##### Task input #####

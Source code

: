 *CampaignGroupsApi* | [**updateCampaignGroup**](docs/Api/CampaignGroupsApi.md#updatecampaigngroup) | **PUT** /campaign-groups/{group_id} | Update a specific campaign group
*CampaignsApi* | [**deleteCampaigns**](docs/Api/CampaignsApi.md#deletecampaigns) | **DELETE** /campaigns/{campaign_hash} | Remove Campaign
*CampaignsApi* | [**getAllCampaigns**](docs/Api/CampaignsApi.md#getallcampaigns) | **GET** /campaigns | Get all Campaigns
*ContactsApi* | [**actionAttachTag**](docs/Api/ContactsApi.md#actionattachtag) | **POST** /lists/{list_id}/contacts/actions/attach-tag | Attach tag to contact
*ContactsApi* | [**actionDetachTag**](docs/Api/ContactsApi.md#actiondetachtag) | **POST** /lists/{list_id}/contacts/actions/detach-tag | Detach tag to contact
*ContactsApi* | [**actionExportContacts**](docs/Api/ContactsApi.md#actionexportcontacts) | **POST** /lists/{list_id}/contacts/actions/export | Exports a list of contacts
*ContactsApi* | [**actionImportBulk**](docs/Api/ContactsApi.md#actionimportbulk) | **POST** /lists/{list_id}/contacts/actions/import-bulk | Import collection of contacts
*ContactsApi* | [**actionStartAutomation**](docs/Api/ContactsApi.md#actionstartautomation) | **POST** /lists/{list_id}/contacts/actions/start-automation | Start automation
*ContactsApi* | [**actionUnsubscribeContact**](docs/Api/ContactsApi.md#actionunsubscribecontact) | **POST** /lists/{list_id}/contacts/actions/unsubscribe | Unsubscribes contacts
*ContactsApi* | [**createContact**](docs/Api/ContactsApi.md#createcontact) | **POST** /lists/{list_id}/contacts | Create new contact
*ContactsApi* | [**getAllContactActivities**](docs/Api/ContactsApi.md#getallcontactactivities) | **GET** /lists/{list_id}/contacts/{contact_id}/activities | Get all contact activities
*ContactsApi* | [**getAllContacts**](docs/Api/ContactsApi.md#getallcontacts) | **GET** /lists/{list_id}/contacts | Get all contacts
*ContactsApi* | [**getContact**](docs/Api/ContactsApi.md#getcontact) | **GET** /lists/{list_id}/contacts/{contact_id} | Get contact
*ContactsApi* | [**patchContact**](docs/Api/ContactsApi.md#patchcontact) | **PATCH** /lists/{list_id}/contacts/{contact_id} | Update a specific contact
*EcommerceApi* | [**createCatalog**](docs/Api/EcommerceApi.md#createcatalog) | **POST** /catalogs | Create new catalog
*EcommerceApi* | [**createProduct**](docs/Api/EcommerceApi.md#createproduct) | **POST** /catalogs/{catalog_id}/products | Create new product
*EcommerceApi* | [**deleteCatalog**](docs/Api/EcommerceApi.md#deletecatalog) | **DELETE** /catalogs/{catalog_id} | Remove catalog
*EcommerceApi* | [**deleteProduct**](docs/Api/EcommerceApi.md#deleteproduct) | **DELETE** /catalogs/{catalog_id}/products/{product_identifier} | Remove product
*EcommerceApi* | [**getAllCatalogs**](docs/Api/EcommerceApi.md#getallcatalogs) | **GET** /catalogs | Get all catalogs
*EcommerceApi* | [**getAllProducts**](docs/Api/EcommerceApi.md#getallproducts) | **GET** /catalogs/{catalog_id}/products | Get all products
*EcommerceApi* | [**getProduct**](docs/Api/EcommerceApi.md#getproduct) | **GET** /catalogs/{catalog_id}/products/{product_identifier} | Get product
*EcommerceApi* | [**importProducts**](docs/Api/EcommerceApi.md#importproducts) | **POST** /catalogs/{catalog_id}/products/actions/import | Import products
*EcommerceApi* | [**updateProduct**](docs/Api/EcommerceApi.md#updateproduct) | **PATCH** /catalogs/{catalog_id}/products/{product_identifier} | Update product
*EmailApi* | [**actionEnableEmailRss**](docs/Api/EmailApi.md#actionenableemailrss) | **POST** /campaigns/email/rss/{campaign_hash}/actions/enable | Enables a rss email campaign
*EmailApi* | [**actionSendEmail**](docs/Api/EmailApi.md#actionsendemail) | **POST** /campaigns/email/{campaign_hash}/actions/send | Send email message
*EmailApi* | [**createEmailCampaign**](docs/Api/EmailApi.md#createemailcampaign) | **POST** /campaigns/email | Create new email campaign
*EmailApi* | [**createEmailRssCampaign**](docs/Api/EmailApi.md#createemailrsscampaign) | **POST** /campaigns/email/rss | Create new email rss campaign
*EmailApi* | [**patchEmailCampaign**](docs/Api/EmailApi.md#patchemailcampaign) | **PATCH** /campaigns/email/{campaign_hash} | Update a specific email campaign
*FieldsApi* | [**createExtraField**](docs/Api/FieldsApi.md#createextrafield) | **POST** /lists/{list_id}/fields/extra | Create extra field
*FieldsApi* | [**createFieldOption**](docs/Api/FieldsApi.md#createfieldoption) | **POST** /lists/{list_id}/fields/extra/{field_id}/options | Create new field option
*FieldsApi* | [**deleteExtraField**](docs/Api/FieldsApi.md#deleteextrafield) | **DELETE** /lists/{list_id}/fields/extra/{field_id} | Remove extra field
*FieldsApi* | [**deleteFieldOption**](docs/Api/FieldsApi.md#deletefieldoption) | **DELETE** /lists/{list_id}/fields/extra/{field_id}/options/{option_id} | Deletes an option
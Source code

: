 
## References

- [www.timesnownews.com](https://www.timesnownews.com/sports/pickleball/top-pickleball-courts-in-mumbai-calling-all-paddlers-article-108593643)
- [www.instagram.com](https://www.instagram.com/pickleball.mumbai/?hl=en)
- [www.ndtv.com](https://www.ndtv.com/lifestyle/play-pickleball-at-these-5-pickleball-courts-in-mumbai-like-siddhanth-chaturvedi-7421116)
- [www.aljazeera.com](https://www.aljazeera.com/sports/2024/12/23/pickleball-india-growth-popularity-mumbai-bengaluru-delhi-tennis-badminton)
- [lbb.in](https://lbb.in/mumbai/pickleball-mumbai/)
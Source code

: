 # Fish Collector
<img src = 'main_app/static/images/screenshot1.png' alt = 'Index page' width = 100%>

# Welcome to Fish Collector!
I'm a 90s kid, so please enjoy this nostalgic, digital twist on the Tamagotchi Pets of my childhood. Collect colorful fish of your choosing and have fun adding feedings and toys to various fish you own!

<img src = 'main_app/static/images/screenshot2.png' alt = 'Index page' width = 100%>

#####

• _What the exercise asks_
The whole listing above is to be transcribed exactly, line for line.

• _Task answer_
Source code

: *CampaignGroupsApi* | [**updateCampaignGroup**](docs/Api/CampaignGroupsApi.md#updatecampaigngroup) | **PUT** /campaign-groups/{group_id} | Update a specific campaign group
*CampaignsApi* | [**deleteCampaigns**](docs/Api/CampaignsApi.md#deletecampaigns) | **DELETE** /campaigns/{campaign_hash} | Remove Campaign
*CampaignsApi* | [**getAllCampaigns**](docs/Api/CampaignsApi.md#getallcampaigns) | **GET** /campaigns | Get all Campaigns
*ContactsApi* | [**actionAttachTag**](docs/Api/ContactsApi.md#actionattachtag) | **POST** /lists/{list_id}/contacts/actions/attach-tag | Attach tag to contact
*ContactsApi* | [**actionDetachTag**](docs/Api/ContactsApi.md#actiondetachtag) | **POST** /lists/{list_id}/contacts/actions/detach-tag | Detach tag to contact
*ContactsApi* | [**actionExportContacts**](docs/Api/ContactsApi.md#actionexportcontacts) | **POST** /lists/{list_id}/contacts/actions/export | Exports a list of contacts
*ContactsApi* | [**actionImportBulk**](docs/Api/ContactsApi.md#actionimportbulk) | **POST** /lists/{list_id}/contacts/actions/import-bulk | Import collection of contacts
*ContactsApi* | [**actionStartAutomation**](docs/Api/ContactsApi.md#actionstartautomation) | **POST** /lists/{list_id}/contacts/actions/start-automation | Start automation
*ContactsApi* | [**actionUnsubscribeContact**](docs/Api/ContactsApi.md#actionunsubscribecontact) | **POST** /lists/{list_id}/contacts/actions/unsubscribe | Unsubscribes contacts
*ContactsApi* | [**createContact**](docs/Api/ContactsApi.md#createcontact) | **POST** /lists/{list_id}/contacts | Create new contact
*ContactsApi* | [**getAllContactActivities**](docs/Api/ContactsApi.md#getallcontactactivities) | **GET** /lists/{list_id}/contacts/{contact_id}/activities | Get all contact activities
*ContactsApi* | [**getAllContacts**](docs/Api/ContactsApi.md#getallcontacts) | **GET** /lists/{list_id}/contacts | Get all contacts
*ContactsApi* | [**getContact**](docs/Api/ContactsApi.md#getcontact) | **GET** /lists/{list_id}/contacts/{contact_id} | Get contact
*ContactsApi* | [**patchContact**](docs/Api/ContactsApi.md#patchcontact) | **PATCH** /lists/{list_id}/contacts/{contact_id} | Update a specific contact
*EcommerceApi* | [**createCatalog**](docs/Api/EcommerceApi.md#createcatalog) | **POST** /catalogs | Create new catalog
*EcommerceApi* | [**createProduct**](docs/Api/EcommerceApi.md#createproduct) | **POST** /catalogs/{catalog_id}/products | Create new product
*EcommerceApi* | [**deleteCatalog**](docs/Api/EcommerceApi.md#deletecatalog) | **DELETE** /catalogs/{catalog_id} | Remove catalog
*EcommerceApi* | [**deleteProduct**](docs/Api/EcommerceApi.md#deleteproduct) | **DELETE** /catalogs/{catalog_id}/products/{product_identifier} | Remove product
*EcommerceApi* | [**getAllCatalogs**](docs/Api/EcommerceApi.md#getallcatalogs) | **GET** /catalogs | Get all catalogs
*EcommerceApi* | [**getAllProducts**](docs/Api/EcommerceApi.md#getallproducts) | **GET** /catalogs/{catalog_id}/products | Get all products
*EcommerceApi* | [**getProduct**](docs/Api/EcommerceApi.md#getproduct) | **GET** /catalogs/{catalog_id}/products/{product_identifier} | Get product
*EcommerceApi* | [**importProducts**](docs/Api/EcommerceApi.md#importproducts) | **POST** /catalogs/{catalog_id}/products/actions/import | Import products
*EcommerceApi* | [**updateProduct**](docs/Api/EcommerceApi.md#updateproduct) | **PATCH** /catalogs/{catalog_id}/products/{product_identifier} | Update product
*EmailApi* | [**actionEnableEmailRss**](docs/Api/EmailApi.md#actionenableemailrss) | **POST** /campaigns/email/rss/{campaign_hash}/actions/enable | Enables a rss email campaign
*EmailApi* | [**actionSendEmail**](docs/Api/EmailApi.md#actionsendemail) | **POST** /campaigns/email/{campaign_hash}/actions/send | Send email message
*EmailApi* | [**createEmailCampaign**](docs/Api/EmailApi.md#createemailcampaign) | **POST** /campaigns/email | Create new email campaign
*EmailApi* | [**createEmailRssCampaign**](docs/Api/EmailApi.md#createemailrsscampaign) | **POST** /campaigns/email/rss | Create new email rss campaign
*EmailApi* | [**patchEmailCampaign**](docs/Api/EmailApi.md#patchemailcampaign) | **PATCH** /campaigns/email/{campaign_hash} | Update a specific email campaign
*FieldsApi* | [**createExtraField**](docs/Api/FieldsApi.md#createextrafield) | **POST** /lists/{list_id}/fields/extra | Create extra field
*FieldsApi* | [**createFieldOption**](docs/Api/FieldsApi.md#createfieldoption) | **POST** /lists/{list_id}/fields/extra/{field_id}/options | Create new field option
*FieldsApi* | [**deleteExtraField**](docs/Api/FieldsApi.md#deleteextrafield) | **DELETE** /lists/{list_id}/fields/extra/{field_id} | Remove extra field
*FieldsApi* | [**deleteFieldOption**](docs/Api/FieldsApi.md#deletefieldoption) | **DELETE** /lists/{list_id}/fields/extra/{field_id}/options/{option_id} | Deletes an option
Source code

: 
## References

- [www.timesnownews.com](https://www.timesnownews.com/sports/pickleball/top-pickleball-courts-in-mumbai-calling-all-paddlers-article-108593643)
- [www.instagram.com](https://www.instagram.com/pickleball.mumbai/?hl=en)
- [www.ndtv.com](https://www.ndtv.com/lifestyle/play-pickleball-at-these-5-pickleball-courts-in-mumbai-like-siddhanth-chaturvedi-7421116)
- [www.aljazeera.com](https://www.aljazeera.com/sports/2024/12/23/pickleball-india-growth-popularity-mumbai-bengaluru-delhi-tennis-badminton)
- [lbb.in](https://lbb.in/mumbai/pickleball-mumbai/)
Source code

: # Fish Collector
<img src = 'main_app/static/images/screenshot1.png' alt = 'Index page' width = 100%>

# Welcome to Fish Collector!
I'm a 90s kid, so please enjoy this nostalgic, digital twist on the Tamagotchi Pets of my childhood. Collect colorful fish of your choosing and have fun adding feedings and toys to various fish you own!

<img src = 'main_app/static/images/screenshot2.png' alt = 'Index page' width = 100%>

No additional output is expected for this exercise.